Memoir is a single-strand of one's life, written for an audience. One may concentrate on a particular time or place in their life ("MyYears in the White House") or on a specific activity ("My Life as a Jock"). Although a memoir is based on truth, it incorporates elements of fiction. Often characters are conflated, names changed, and events rearranged in order to make the work more comprehensible & readable. "Lie in order to be more true," as Henry Miller puts it. Memoirs often grow out of journal material which needs to be shaped and crafted, with boring or irrelevant details left out.

In my memoir "In Buddha's Kitchen," I concentrated on my experiences as a chef, centering on the years spent cooking in a Tibetan retreat center. In addition to talking about life as a chef, I used food or cooking-related metaphors to describe the inner process of transormation as in the subtitle, "Cooking and Being Cooked." I also tried to select images from the kitchen when being descriptive, changing a sentence such as "She was as boring as dirt." to "She was as boring as yesterday's bowl of oatmeal." This sort of concentration of theme has a subtle effect on voice, enhancing the sense that a chef is telling the story.

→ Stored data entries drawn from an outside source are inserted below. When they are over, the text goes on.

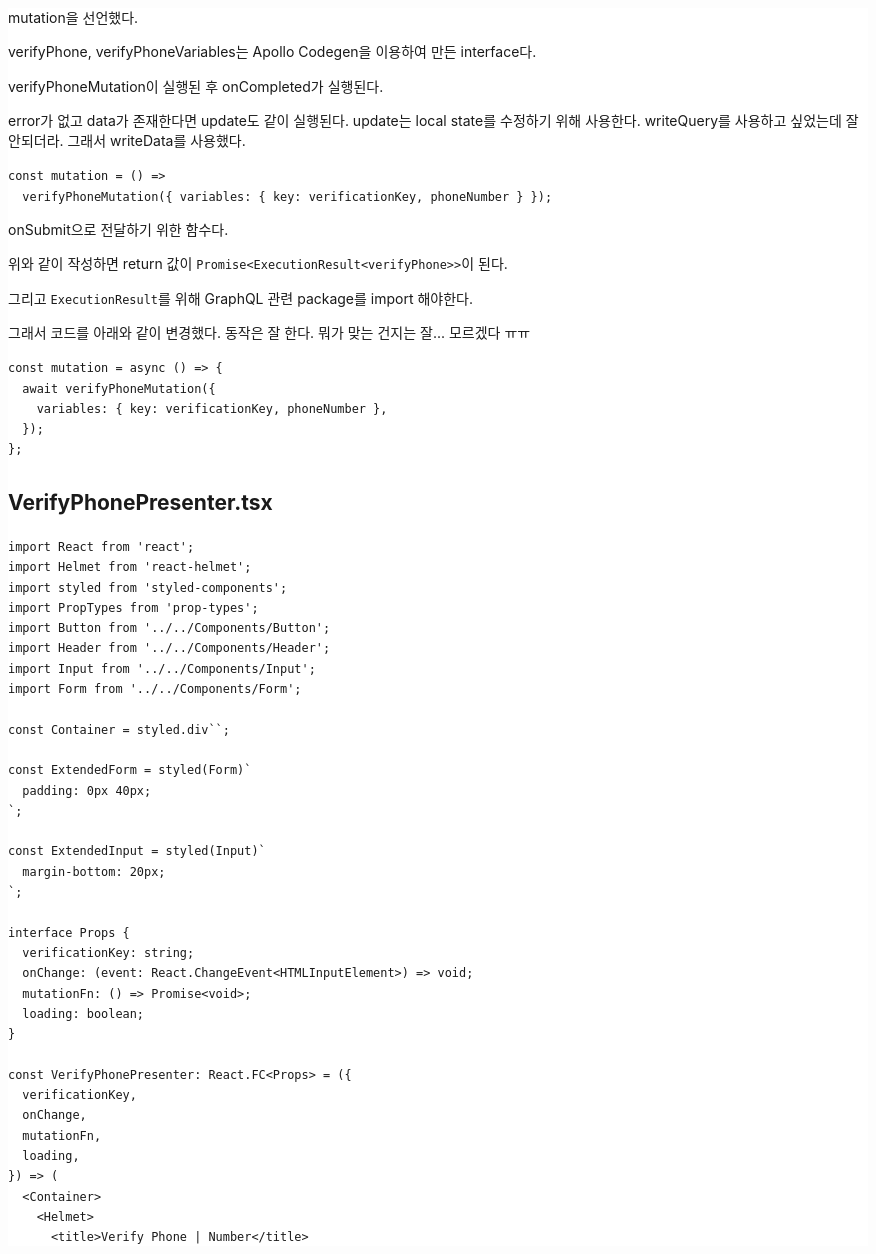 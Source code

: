 mutation을 선언했다.

verifyPhone, verifyPhoneVariables는 Apollo Codegen을 이용하여 만든 interface다.

verifyPhoneMutation이 실행된 후 onCompleted가 실행된다.

error가 없고 data가 존재한다면 update도 같이 실행된다. update는 local state를 수정하기 위해 사용한다. writeQuery를 사용하고 싶었는데 잘 안되더라. 그래서 writeData를 사용했다.

```tsx
const mutation = () =>
  verifyPhoneMutation({ variables: { key: verificationKey, phoneNumber } });
```

onSubmit으로 전달하기 위한 함수다.

위와 같이 작성하면 return 값이 `Promise<ExecutionResult<verifyPhone>>`이 된다.

그리고 `ExecutionResult`를 위해 GraphQL 관련 package를 import 해야한다.

그래서 코드를 아래와 같이 변경했다. 동작은 잘 한다. 뭐가 맞는 건지는 잘... 모르겠다 ㅠㅠ

```tsx
const mutation = async () => {
  await verifyPhoneMutation({
    variables: { key: verificationKey, phoneNumber },
  });
};
```

## VerifyPhonePresenter.tsx

```tsx
import React from 'react';
import Helmet from 'react-helmet';
import styled from 'styled-components';
import PropTypes from 'prop-types';
import Button from '../../Components/Button';
import Header from '../../Components/Header';
import Input from '../../Components/Input';
import Form from '../../Components/Form';

const Container = styled.div``;

const ExtendedForm = styled(Form)`
  padding: 0px 40px;
`;

const ExtendedInput = styled(Input)`
  margin-bottom: 20px;
`;

interface Props {
  verificationKey: string;
  onChange: (event: React.ChangeEvent<HTMLInputElement>) => void;
  mutationFn: () => Promise<void>;
  loading: boolean;
}

const VerifyPhonePresenter: React.FC<Props> = ({
  verificationKey,
  onChange,
  mutationFn,
  loading,
}) => (
  <Container>
    <Helmet>
      <title>Verify Phone | Number</title>
```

ADVICE FOR MEMOIRISTS (from INVENTING THE TRUTH: the Art & Craft of Memoir, edited by William Zinsser):
"...not biography but an art form....you might as well make it into a story."
-- Russell Baker

"just start telling the story."
-- Henry Lewis Gates, Jr.

"be true to the older and wiser person you have become."
-- Eileen Simpson

"make it entertaining...drop the mask."
-- Frank McCourt

"use fiction to report what was real."
"Write with love, starting with self-love."
"The past is best confronted."
-- William Zinsser


from UNRELIABLE TRUTH: On Memoirs and Memory, by Maureen Murdock:

"This is a memoir, not a history book, but in an effort to make it accurate, I've tried to check my memory againstthe facts. It is distressing for me to note how infrequently the facts concur with my memory of what happened. I assume, in cases like this, that the facts are wrong."